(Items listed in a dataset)
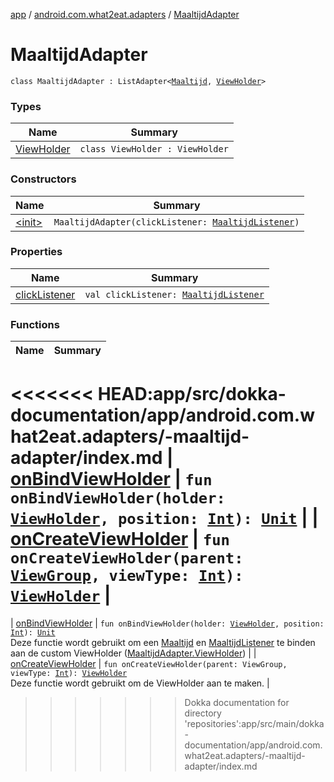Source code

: [app](../../index.md) / [android.com.what2eat.adapters](../index.md) / [MaaltijdAdapter](./index.md)

# MaaltijdAdapter

`class MaaltijdAdapter : ListAdapter<`[`Maaltijd`](../../android.com.what2eat.model/-maaltijd/index.md)`, `[`ViewHolder`](-view-holder/index.md)`>`

### Types

| Name | Summary |
|---|---|
| [ViewHolder](-view-holder/index.md) | `class ViewHolder : ViewHolder` |

### Constructors

| Name | Summary |
|---|---|
| [&lt;init&gt;](-init-.md) | `MaaltijdAdapter(clickListener: `[`MaaltijdListener`](../-maaltijd-listener/index.md)`)` |

### Properties

| Name | Summary |
|---|---|
| [clickListener](click-listener.md) | `val clickListener: `[`MaaltijdListener`](../-maaltijd-listener/index.md) |

### Functions

| Name | Summary |
|---|---|
<<<<<<< HEAD:app/src/dokka-documentation/app/android.com.what2eat.adapters/-maaltijd-adapter/index.md
| [onBindViewHolder](on-bind-view-holder.md) | `fun onBindViewHolder(holder: `[`ViewHolder`](-view-holder/index.md)`, position: `[`Int`](https://kotlinlang.org/api/latest/jvm/stdlib/kotlin/-int/index.html)`): `[`Unit`](https://kotlinlang.org/api/latest/jvm/stdlib/kotlin/-unit/index.html) |
| [onCreateViewHolder](on-create-view-holder.md) | `fun onCreateViewHolder(parent: `[`ViewGroup`](https://developer.android.com/reference/android/view/ViewGroup.html)`, viewType: `[`Int`](https://kotlinlang.org/api/latest/jvm/stdlib/kotlin/-int/index.html)`): `[`ViewHolder`](-view-holder/index.md) |
=======
| [onBindViewHolder](on-bind-view-holder.md) | `fun onBindViewHolder(holder: `[`ViewHolder`](-view-holder/index.md)`, position: `[`Int`](https://kotlinlang.org/api/latest/jvm/stdlib/kotlin/-int/index.html)`): `[`Unit`](https://kotlinlang.org/api/latest/jvm/stdlib/kotlin/-unit/index.html)<br>Deze functie wordt gebruikt om een [Maaltijd](../../android.com.what2eat.model/-maaltijd/index.md) en [MaaltijdListener](../-maaltijd-listener/index.md) te binden aan de custom ViewHolder ([MaaltijdAdapter.ViewHolder](-view-holder/index.md)) |
| [onCreateViewHolder](on-create-view-holder.md) | `fun onCreateViewHolder(parent: ViewGroup, viewType: `[`Int`](https://kotlinlang.org/api/latest/jvm/stdlib/kotlin/-int/index.html)`): `[`ViewHolder`](-view-holder/index.md)<br>Deze functie wordt gebruikt om de ViewHolder aan te maken. |
>>>>>>> Dokka documentation for directory 'repositories':app/src/main/dokka-documentation/app/android.com.what2eat.adapters/-maaltijd-adapter/index.md
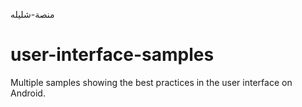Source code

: منصة-شليله
# user-interface-samples
Multiple samples showing the best practices in the user interface on Android.
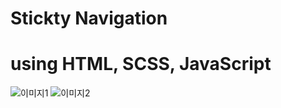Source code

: # Stickty Navigation

<h1>using HTML, SCSS, JavaScript</h1>

![이미지1](./img/IMG1.png)
![이미지2](./img/IMG2.png)

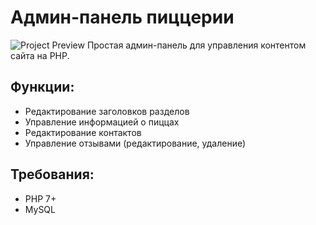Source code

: # Админ-панель пиццерии
![Project Preview](prev.png)
Простая админ-панель для управления контентом сайта на PHP.

## Функции:
- Редактирование заголовков разделов
- Управление информацией о пиццах
- Редактирование контактов
- Управление отзывами (редактирование, удаление)

## Требования:
- PHP 7+
- MySQL


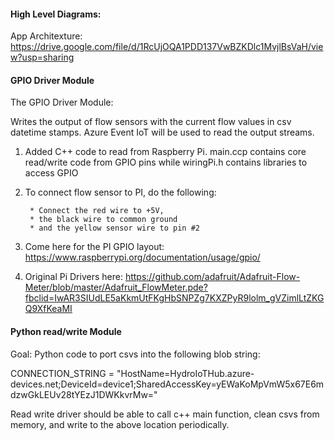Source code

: #### High Level Diagrams:


App Architexture: https://drive.google.com/file/d/1RcUjOQA1PDD137VwBZKDlc1MvjlBsVaH/view?usp=sharing


#### GPIO Driver Module
The GPIO Driver Module: 

Writes the output of flow sensors with the current flow values in csv datetime stamps. Azure Event IoT will be used to read the output streams.

1. Added C++ code to read from Raspberry Pi. main.ccp contains core read/write code from GPIO pins while wiringPi.h contains libraries to access GPIO

    
2. To connect flow sensor to PI, do the following:

        * Connect the red wire to +5V, 
        * the black wire to common ground 
        * and the yellow sensor wire to pin #2

3. Come here for the PI GPIO layout:
        https://www.raspberrypi.org/documentation/usage/gpio/

4. Original Pi Drivers here:
https://github.com/adafruit/Adafruit-Flow-Meter/blob/master/Adafruit_FlowMeter.pde?fbclid=IwAR3SIUdLE5aKkmUtFKgHbSNPZg7KXZPyR9lolm_gVZimlLtZKGQ9XfKeaMI


#### Python read/write Module

Goal: Python code to port csvs into the following blob string:

CONNECTION_STRING = "HostName=HydroIoTHub.azure-devices.net;DeviceId=device1;SharedAccessKey=yEWaKoMpVmW5x67E6mdzwGkLEUv28tYEzJ1DWKkvrMw="

Read write driver should be able to call c++ main function, clean csvs from memory, and write to the above location periodically.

### PROBLEM TO WORK ON
Without including any pictures, please restate all the records exactly.

### ANSWER AREA
Source code

: [app](../../index.md) / [android.com.what2eat.adapters](../index.md) / [MaaltijdAdapter](./index.md)

# MaaltijdAdapter

`class MaaltijdAdapter : ListAdapter<`[`Maaltijd`](../../android.com.what2eat.model/-maaltijd/index.md)`, `[`ViewHolder`](-view-holder/index.md)`>`

### Types

| Name | Summary |
|---|---|
| [ViewHolder](-view-holder/index.md) | `class ViewHolder : ViewHolder` |

### Constructors

| Name | Summary |
|---|---|
| [&lt;init&gt;](-init-.md) | `MaaltijdAdapter(clickListener: `[`MaaltijdListener`](../-maaltijd-listener/index.md)`)` |

### Properties

| Name | Summary |
|---|---|
| [clickListener](click-listener.md) | `val clickListener: `[`MaaltijdListener`](../-maaltijd-listener/index.md) |

### Functions

| Name | Summary |
|---|---|
<<<<<<< HEAD:app/src/dokka-documentation/app/android.com.what2eat.adapters/-maaltijd-adapter/index.md
| [onBindViewHolder](on-bind-view-holder.md) | `fun onBindViewHolder(holder: `[`ViewHolder`](-view-holder/index.md)`, position: `[`Int`](https://kotlinlang.org/api/latest/jvm/stdlib/kotlin/-int/index.html)`): `[`Unit`](https://kotlinlang.org/api/latest/jvm/stdlib/kotlin/-unit/index.html) |
| [onCreateViewHolder](on-create-view-holder.md) | `fun onCreateViewHolder(parent: `[`ViewGroup`](https://developer.android.com/reference/android/view/ViewGroup.html)`, viewType: `[`Int`](https://kotlinlang.org/api/latest/jvm/stdlib/kotlin/-int/index.html)`): `[`ViewHolder`](-view-holder/index.md) |
=======
| [onBindViewHolder](on-bind-view-holder.md) | `fun onBindViewHolder(holder: `[`ViewHolder`](-view-holder/index.md)`, position: `[`Int`](https://kotlinlang.org/api/latest/jvm/stdlib/kotlin/-int/index.html)`): `[`Unit`](https://kotlinlang.org/api/latest/jvm/stdlib/kotlin/-unit/index.html)<br>Deze functie wordt gebruikt om een [Maaltijd](../../android.com.what2eat.model/-maaltijd/index.md) en [MaaltijdListener](../-maaltijd-listener/index.md) te binden aan de custom ViewHolder ([MaaltijdAdapter.ViewHolder](-view-holder/index.md)) |
| [onCreateViewHolder](on-create-view-holder.md) | `fun onCreateViewHolder(parent: ViewGroup, viewType: `[`Int`](https://kotlinlang.org/api/latest/jvm/stdlib/kotlin/-int/index.html)`): `[`ViewHolder`](-view-holder/index.md)<br>Deze functie wordt gebruikt om de ViewHolder aan te maken. |
>>>>>>> Dokka documentation for directory 'repositories':app/src/main/dokka-documentation/app/android.com.what2eat.adapters/-maaltijd-adapter/index.md
Source code

: منصة-شليله
# user-interface-samples
Multiple samples showing the best practices in the user interface on Android.
Source code

: # Stickty Navigation

<h1>using HTML, SCSS, JavaScript</h1>

![이미지1](./img/IMG1.png)
![이미지2](./img/IMG2.png)

Source code

: # Админ-панель пиццерии
![Project Preview](prev.png)
Простая админ-панель для управления контентом сайта на PHP.

## Функции:
- Редактирование заголовков разделов
- Управление информацией о пиццах
- Редактирование контактов
- Управление отзывами (редактирование, удаление)

## Требования:
- PHP 7+
- MySQL


Source code

: #### High Level Diagrams:


App Architexture: https://drive.google.com/file/d/1RcUjOQA1PDD137VwBZKDlc1MvjlBsVaH/view?usp=sharing


#### GPIO Driver Module
The GPIO Driver Module: 

Writes the output of flow sensors with the current flow values in csv datetime stamps. Azure Event IoT will be used to read the output streams.

1. Added C++ code to read from Raspberry Pi. main.ccp contains core read/write code from GPIO pins while wiringPi.h contains libraries to access GPIO

    
2. To connect flow sensor to PI, do the following:

        * Connect the red wire to +5V, 
        * the black wire to common ground 
        * and the yellow sensor wire to pin #2

3. Come here for the PI GPIO layout:
        https://www.raspberrypi.org/documentation/usage/gpio/

4. Original Pi Drivers here:
https://github.com/adafruit/Adafruit-Flow-Meter/blob/master/Adafruit_FlowMeter.pde?fbclid=IwAR3SIUdLE5aKkmUtFKgHbSNPZg7KXZPyR9lolm_gVZimlLtZKGQ9XfKeaMI


#### Python read/write Module

Goal: Python code to port csvs into the following blob string:

CONNECTION_STRING = "HostName=HydroIoTHub.azure-devices.net;DeviceId=device1;SharedAccessKey=yEWaKoMpVmW5x67E6mdzwGkLEUv28tYEzJ1DWKkvrMw="

Read write driver should be able to call c++ main function, clean csvs from memory, and write to the above location periodically.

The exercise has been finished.